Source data
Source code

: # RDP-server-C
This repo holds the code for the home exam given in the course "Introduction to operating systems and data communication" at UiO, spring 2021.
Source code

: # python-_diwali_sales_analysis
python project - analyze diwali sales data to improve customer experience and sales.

▶ Goal of the exercise
The records above should be repeated in full, exactly as given.

▶ Answer to this task
Source code

: # RDP-server-C
This repo holds the code for the home exam given in the course "Introduction to operating systems and data communication" at UiO, spring 2021.
Source code

: # python-_diwali_sales_analysis
python project - analyze diwali sales data to improve customer experience and sales.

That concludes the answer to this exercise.